I want to fox hunt with my saddlebred. That is my goal for next year. Oh and I would love to take her to the beach not sure if she would like it as she isn't fond of water LOL.


----------



## Drifting (Oct 26, 2011)

Like you I'd love to do a limited distance ride. I also want to show a little next year and get some points on one or both of my boys. I'd also really like to do mounted archery, but i have to learn how to shoot first!


----------



## danny67 (Nov 27, 2012)

Lose enough weight so I don't embarass myself in breeches and get the barn cuties to notice me.


----------



## CowboysDream (Nov 12, 2011)

I suppose lose a good amount of weight so I can ride more horses.


----------



## Hang on Fi (Sep 22, 2007)

I'd like to scrub off the weight I gained from getting married. I went from working a majority of the day outside, watching what I ate, and managed to stay around 170lbs. 

I got married, hubby lives in a neighborhood, I still control my food consumption pretty well... Little to no physical work anymore (unless random yard work or riding a few days a week), coupled with birth control, hello unwanted 30+lbs. 

So of course, become healthier as a whole... Attempt to show somewhat successfully for once. Coupled with more confidence in my ability to show.
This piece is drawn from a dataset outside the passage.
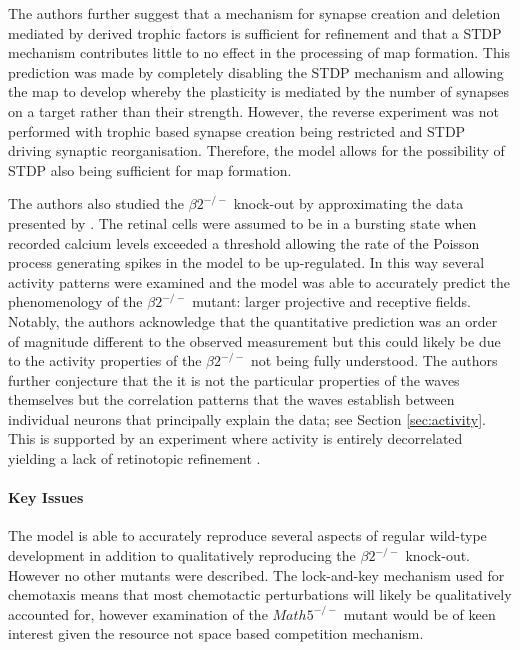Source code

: The authors further suggest that a mechanism for synapse creation and deletion mediated by derived trophic factors is sufficient for refinement and that a STDP mechanism contributes little to no effect in the processing of map formation. This prediction was made by completely disabling the STDP mechanism and allowing the map to develop whereby the plasticity is mediated by the number of synapses on a target rather than their strength. However, the reverse experiment was not performed with trophic based synapse creation being restricted and STDP driving synaptic reorganisation. Therefore, the model allows for the possibility of STDP also being sufficient for map formation.

The authors also studied the $\beta2^{-/-}$ knock-out by approximating the data presented by \cite{Stafford2009, McLaughlin2003-nf}. The retinal cells were assumed to be in a bursting state when recorded calcium levels exceeded a threshold allowing the rate of the Poisson process generating spikes in the model to be up-regulated. In this way several activity patterns were examined and the model was able to accurately predict the phenomenology of the $\beta2^{-/-}$ mutant: larger projective and receptive fields. Notably, the authors acknowledge that the quantitative prediction was an order of magnitude different to the observed measurement but this could likely be due to the activity properties of the $\beta2^{-/-}$ not being fully understood. The authors further conjecture that the it is not the particular properties of the waves themselves but the correlation patterns that the waves establish between individual neurons that principally explain the data; see Section \ref{sec:activity}. This is supported by an experiment where activity is entirely decorrelated yielding a lack of retinotopic refinement \cite{McLaughlin2003-yy}.
\paragraph{Key Issues}
The model is able to accurately reproduce several aspects of regular wild-type development in addition to qualitatively reproducing the $\beta2^{-/-}$ knock-out. However no other mutants were described. The lock-and-key mechanism used for chemotaxis means that most chemotactic perturbations will likely be qualitatively accounted for, however examination of the $Math5^{-/-}$ mutant would be of keen interest given the resource not space based competition mechanism.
All I think about are the ways I failed at shows versus taking the good.


----------



## Golden Horse (Feb 20, 2010)

My aim with The Awesome Mr Gibbs is to try Western Dressage.

My aim with Emmy is just to be able to ride her comfortably at a walk on a loose rein.

My aim for me, physiotherapy to get everything moving, get my mind right for riding, and then get fitter and slimmer.


----------



## Luvs Horses (Jan 9, 2014)

Lose more weight, get in shape, clear my property to prepare it for accommodating a horse. Once the land is ready I will begin horse searching. While I am working on the property I would like to take riding lessons; however, I need to loose another 50 to 70 lbs as I don't think any trainer will want me on their horse at my current weight.
I am currently down to 324 lbs
_Posted via Mobile Device_


----------